Comparing bitmaps..vpf-10640: The on-disk and the correct bitmaps differs.

Bad nodes were found, Semantic pass skipped

1 found corruptions can be fixed only when running with --rebuild-tree

###########

reiserfsck finished at Sun Apr  5 18:55:03 2015

###########

Should I rebuild tree? or just reformat and rebuild array?

Link to comment

I would expect that running with --rebuild-tree to correct the problem is the right way forward to avoid losing all the data on the drive. 

 

Even if you are not that worried about the data (which is what your suggestion for reformatting suggests) then if you have not been through the process before it might be a good experience so you know what it is like if you encounter a case in the future where recovering the data on the drive is important.

 

If you do decide to reformat then that only takes a minute or so but does mean you lose the existing data on the drive so would need to recover it from your backups.

Link to comment

So you have 3 options to recover. I'd recommend in this order:

 

1. What I would do is to remove the disk from the array, and start the array with one disk short. unRAID will simulate the missing disk. Once you start the array it will be as though the missing disk is present, and you should be able to see if the data is present. If it looks good, you can rebuild the drive onto either the existing disk or onto a new disk.

 

2. If the simulated disk also looks bad, you can turn your attention to the physical disk which you would access outside the array. Run reiserfsck and follow its suggested path. It may be able to reconstruct the disk. If successful, you would have to do a new config and rebuild parity.

 

3. A third option would be to run reiserfsck on the simulated disk in step 1.

 

Good luck. Post back with any specific questions and I or someone can try to help. Your chances of recovery are good - just don't do anything sillly. For example, DO NOT RUN A PARITY CHECK!

Link to comment

So you have 3 options to recover. I'd recommend in this order:

 

1. What I would do is to remove the disk from the array, and start the array with one disk short. unRAID will simulate the missing disk. Once you start the array it will be as though the missing disk is present, and you should be able to see if the data is present. If it looks good, you can rebuild the drive onto either the existing disk or onto a new disk.

 

2. If the simulated disk also looks bad, you can turn your attention to the physical disk which you would access outside the array. Run reiserfsck and follow its suggested path. It may be able to reconstruct the disk. If successful, you would have to do a new config and rebuild parity.

 

3. A third option would be to run reiserfsck on the simulated disk in step 1.

 

Good luck. Post back with any specific questions and I or someone can try to help. Your chances of recovery are good - just don't do anything sillly. For example, DO NOT RUN A PARITY CHECK!

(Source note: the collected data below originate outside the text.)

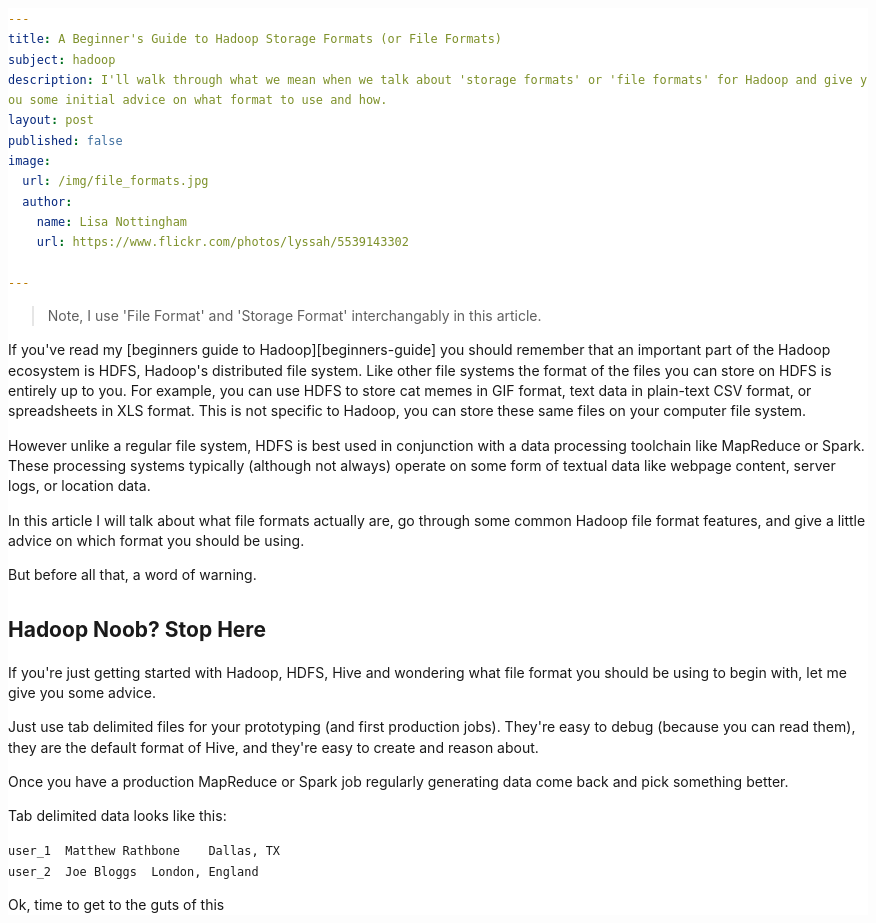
 ```yaml
---
title: A Beginner's Guide to Hadoop Storage Formats (or File Formats)
subject: hadoop
description: I'll walk through what we mean when we talk about 'storage formats' or 'file formats' for Hadoop and give you some initial advice on what format to use and how.
layout: post
published: false
image:
  url: /img/file_formats.jpg
  author:
    name: Lisa Nottingham
    url: https://www.flickr.com/photos/lyssah/5539143302

---
```


> Note, I use 'File Format' and 'Storage Format' interchangably in this article.


If you've read my [beginners guide to Hadoop][beginners-guide] you should remember that an important part of the Hadoop ecosystem is HDFS, Hadoop's distributed file system. Like other file systems the format of the files you can store on HDFS is entirely up to you. For example, you can use HDFS to store cat memes in GIF format, text data in plain-text CSV format, or spreadsheets in XLS format. This is not specific to Hadoop, you can store these same files on your computer file system.

However unlike a regular file system, HDFS is best used in conjunction with a data processing toolchain like MapReduce or Spark. These processing systems typically (although not always) operate on some form of textual data like webpage content, server logs, or location data.

In this article I will talk about what file formats actually are, go through some common Hadoop file format features, and give a little advice on which format you should be using.

But before all that, a word of warning.


## Hadoop Noob? Stop Here

If you're just getting started with Hadoop, HDFS, Hive and wondering what file format you should be using to begin with, let me give you some advice.

Just use tab delimited files for your prototyping (and first production jobs). They're easy to debug (because you can read them), they are the default format of Hive, and they're easy to create and reason about.

Once you have a production MapReduce or Spark job regularly generating data come back and pick something better.

Tab delimited data looks like this:

```
user_1	Matthew Rathbone	Dallas, TX
user_2	Joe Bloggs	London, England
```

Ok, time to get to the guts of this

I would suggest that steps 2 and 3 should be reversed in priority order?    I think it is better to try and repair the simulated disk before the physical one.  Then you still have the physical disk as backup, and the best way to proceed may depend on what happened trying to repair the simulated disk.
Link to comment

I have a spare disk...what about rebuilding a spare disk first? Also...not sure if this is bad but it started an automatic parity check when I started up my machine....I stopped it. When I stopped it there were 0 errors found.

Link to comment

I have a spare disk...what about rebuilding a spare disk first? Also...not sure if this is bad but it started an automatic parity check when I started up my machine....I stopped it. When I stopped it there were 0 errors found.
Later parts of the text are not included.